### DATA EXTRACTS
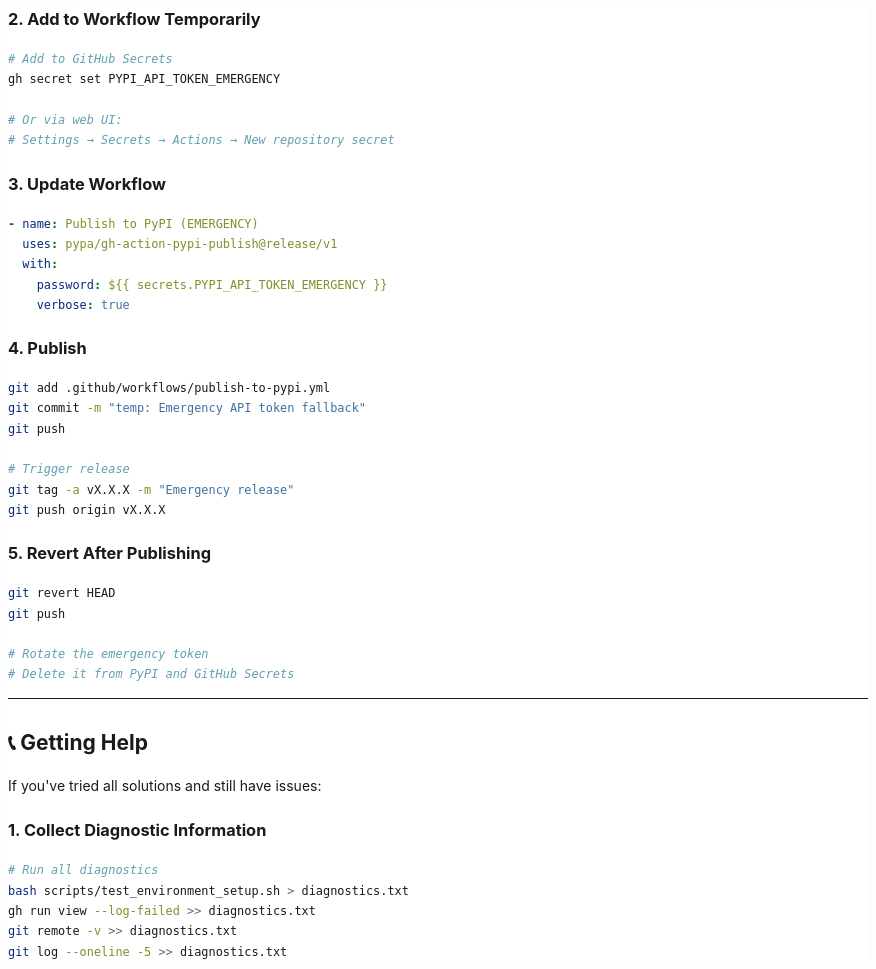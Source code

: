 ### 2. Add to Workflow Temporarily

```bash
# Add to GitHub Secrets
gh secret set PYPI_API_TOKEN_EMERGENCY

# Or via web UI:
# Settings → Secrets → Actions → New repository secret
```

### 3. Update Workflow

```yaml
- name: Publish to PyPI (EMERGENCY)
  uses: pypa/gh-action-pypi-publish@release/v1
  with:
    password: ${{ secrets.PYPI_API_TOKEN_EMERGENCY }}
    verbose: true
```

### 4. Publish

```bash
git add .github/workflows/publish-to-pypi.yml
git commit -m "temp: Emergency API token fallback"
git push

# Trigger release
git tag -a vX.X.X -m "Emergency release"
git push origin vX.X.X
```

### 5. Revert After Publishing

```bash
git revert HEAD
git push

# Rotate the emergency token
# Delete it from PyPI and GitHub Secrets
```

---

## 📞 Getting Help

If you've tried all solutions and still have issues:

### 1. Collect Diagnostic Information

```bash
# Run all diagnostics
bash scripts/test_environment_setup.sh > diagnostics.txt
gh run view --log-failed >> diagnostics.txt
git remote -v >> diagnostics.txt
git log --oneline -5 >> diagnostics.txt
```
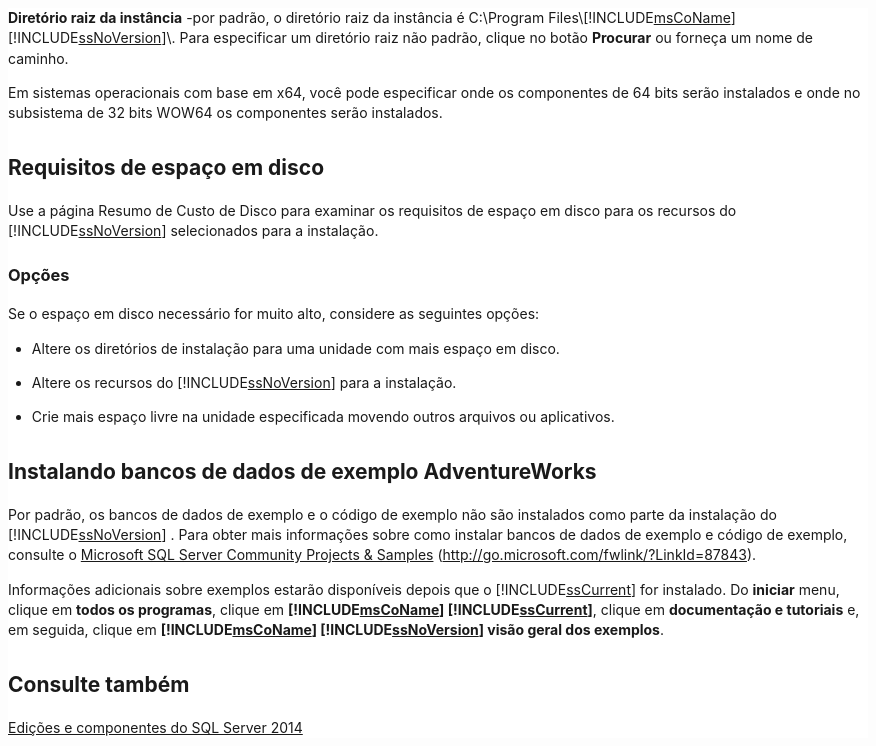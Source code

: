  **Diretório raiz da instância** -por padrão, o diretório raiz da instância é C:\Program Files\\[!INCLUDE[msCoName](../../includes/msconame-md.md)][!INCLUDE[ssNoVersion](../../includes/ssnoversion-md.md)]\\. Para especificar um diretório raiz não padrão, clique no botão **Procurar** ou forneça um nome de caminho.  
  
 Em sistemas operacionais com base em x64, você pode especificar onde os componentes de 64 bits serão instalados e onde no subsistema de 32 bits WOW64 os componentes serão instalados.  
  
## <a name="disk-space-requirements"></a>Requisitos de espaço em disco  
 Use a página Resumo de Custo de Disco para examinar os requisitos de espaço em disco para os recursos do [!INCLUDE[ssNoVersion](../../includes/ssnoversion-md.md)] selecionados para a instalação.  
  
### <a name="options"></a>Opções  
 Se o espaço em disco necessário for muito alto, considere as seguintes opções:  
  
-   Altere os diretórios de instalação para uma unidade com mais espaço em disco.  
  
-   Altere os recursos do [!INCLUDE[ssNoVersion](../../includes/ssnoversion-md.md)] para a instalação.  
  
-   Crie mais espaço livre na unidade especificada movendo outros arquivos ou aplicativos.  
  
## <a name="installing-adventureworks-sample-databases"></a>Instalando bancos de dados de exemplo AdventureWorks  
 Por padrão, os bancos de dados de exemplo e o código de exemplo não são instalados como parte da instalação do [!INCLUDE[ssNoVersion](../../includes/ssnoversion-md.md)] . Para obter mais informações sobre como instalar bancos de dados de exemplo e código de exemplo, consulte o [Microsoft SQL Server Community Projects & Samples](http://go.microsoft.com/fwlink/?LinkId=87843) (http://go.microsoft.com/fwlink/?LinkId=87843).  
  
 Informações adicionais sobre exemplos estarão disponíveis depois que o [!INCLUDE[ssCurrent](../../includes/sscurrent-md.md)] for instalado. Do **iniciar** menu, clique em **todos os programas**, clique em **[!INCLUDE[msCoName](../../includes/msconame-md.md)] [!INCLUDE[ssCurrent](../../includes/sscurrent-md.md)]**, clique em **documentação e tutoriais** e, em seguida, clique em  **[!INCLUDE[msCoName](../../includes/msconame-md.md)] [!INCLUDE[ssNoVersion](../../includes/ssnoversion-md.md)] visão geral dos exemplos**.  
  
## <a name="see-also"></a>Consulte também  
 [Edições e componentes do SQL Server 2014](../editions-and-components-of-sql-server-2016.md)  
  
  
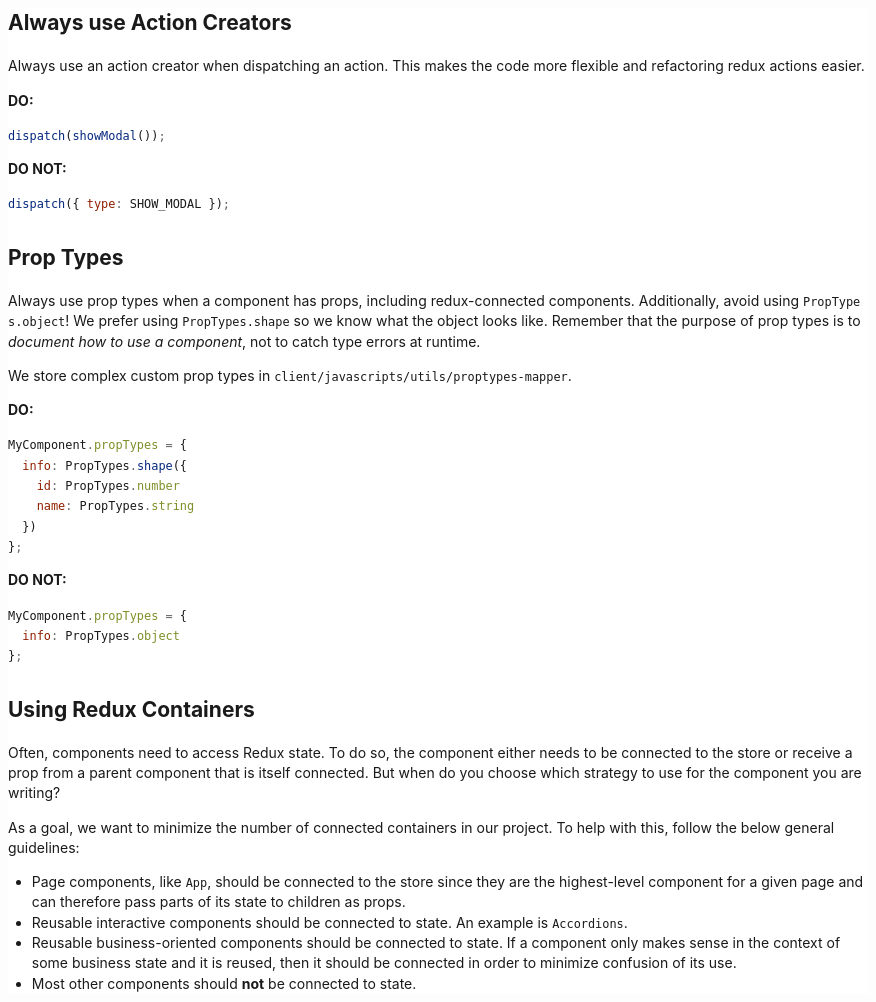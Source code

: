 ## Always use Action Creators

Always use an action creator when dispatching an action.  This makes the code more flexible and refactoring redux actions easier.

**DO:**

```js
dispatch(showModal());
```

**DO NOT:**

```js
dispatch({ type: SHOW_MODAL });
```

## Prop Types

Always use prop types when a component has props, including redux-connected components.  Additionally, avoid using `PropTypes.object`!  We prefer using `PropTypes.shape` so we know what the object looks like.  Remember that the purpose of prop types is to *document how to use a component*, not to catch type errors at runtime.

We store complex custom prop types in `client/javascripts/utils/proptypes-mapper`.

**DO:**

```js
MyComponent.propTypes = {
  info: PropTypes.shape({
    id: PropTypes.number
    name: PropTypes.string
  })
};
```

**DO NOT:**

```js
MyComponent.propTypes = {
  info: PropTypes.object
};
```

## Using Redux Containers

Often, components need to access Redux state.  To do so, the component either needs to be connected to the store or receive a prop from a parent component that is itself connected.  But when do you choose which strategy to use for the component you are writing?

As a goal, we want to minimize the number of connected containers in our project.  To help with this, follow the below general guidelines:

* Page components, like `App`, should be connected to the store since they are the highest-level component for a given page and can therefore pass parts of its state to children as props.
* Reusable interactive components should be connected to state.  An example is `Accordions`.
* Reusable business-oriented components should be connected to state.  If a component only makes sense in the context of some business state and it is reused, then it should be connected in order to minimize confusion of its use.
* Most other components should **not** be connected to state.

### AIM OF THE EXERCISE
The line containing "arquivos ou aplicativos." marks where the copy ends; print every line before it from the start of the records, and that line too, but no pictures.

### WRITTEN REPLY
Source code

: ### 2. Add to Workflow Temporarily

```bash
# Add to GitHub Secrets
gh secret set PYPI_API_TOKEN_EMERGENCY

# Or via web UI:
# Settings → Secrets → Actions → New repository secret
```

### 3. Update Workflow

```yaml
- name: Publish to PyPI (EMERGENCY)
  uses: pypa/gh-action-pypi-publish@release/v1
  with:
    password: ${{ secrets.PYPI_API_TOKEN_EMERGENCY }}
    verbose: true
```

### 4. Publish

```bash
git add .github/workflows/publish-to-pypi.yml
git commit -m "temp: Emergency API token fallback"
git push

# Trigger release
git tag -a vX.X.X -m "Emergency release"
git push origin vX.X.X
```

### 5. Revert After Publishing

```bash
git revert HEAD
git push

# Rotate the emergency token
# Delete it from PyPI and GitHub Secrets
```

---

## 📞 Getting Help

If you've tried all solutions and still have issues:

### 1. Collect Diagnostic Information

```bash
# Run all diagnostics
bash scripts/test_environment_setup.sh > diagnostics.txt
gh run view --log-failed >> diagnostics.txt
git remote -v >> diagnostics.txt
git log --oneline -5 >> diagnostics.txt
```
Source code

:  **Diretório raiz da instância** -por padrão, o diretório raiz da instância é C:\Program Files\\[!INCLUDE[msCoName](../../includes/msconame-md.md)][!INCLUDE[ssNoVersion](../../includes/ssnoversion-md.md)]\\. Para especificar um diretório raiz não padrão, clique no botão **Procurar** ou forneça um nome de caminho.  
  
 Em sistemas operacionais com base em x64, você pode especificar onde os componentes de 64 bits serão instalados e onde no subsistema de 32 bits WOW64 os componentes serão instalados.  
  
## <a name="disk-space-requirements"></a>Requisitos de espaço em disco  
 Use a página Resumo de Custo de Disco para examinar os requisitos de espaço em disco para os recursos do [!INCLUDE[ssNoVersion](../../includes/ssnoversion-md.md)] selecionados para a instalação.  
  
### <a name="options"></a>Opções  
 Se o espaço em disco necessário for muito alto, considere as seguintes opções:  
  
-   Altere os diretórios de instalação para uma unidade com mais espaço em disco.  
  
-   Altere os recursos do [!INCLUDE[ssNoVersion](../../includes/ssnoversion-md.md)] para a instalação.  
  
-   Crie mais espaço livre na unidade especificada movendo outros arquivos ou aplicativos.  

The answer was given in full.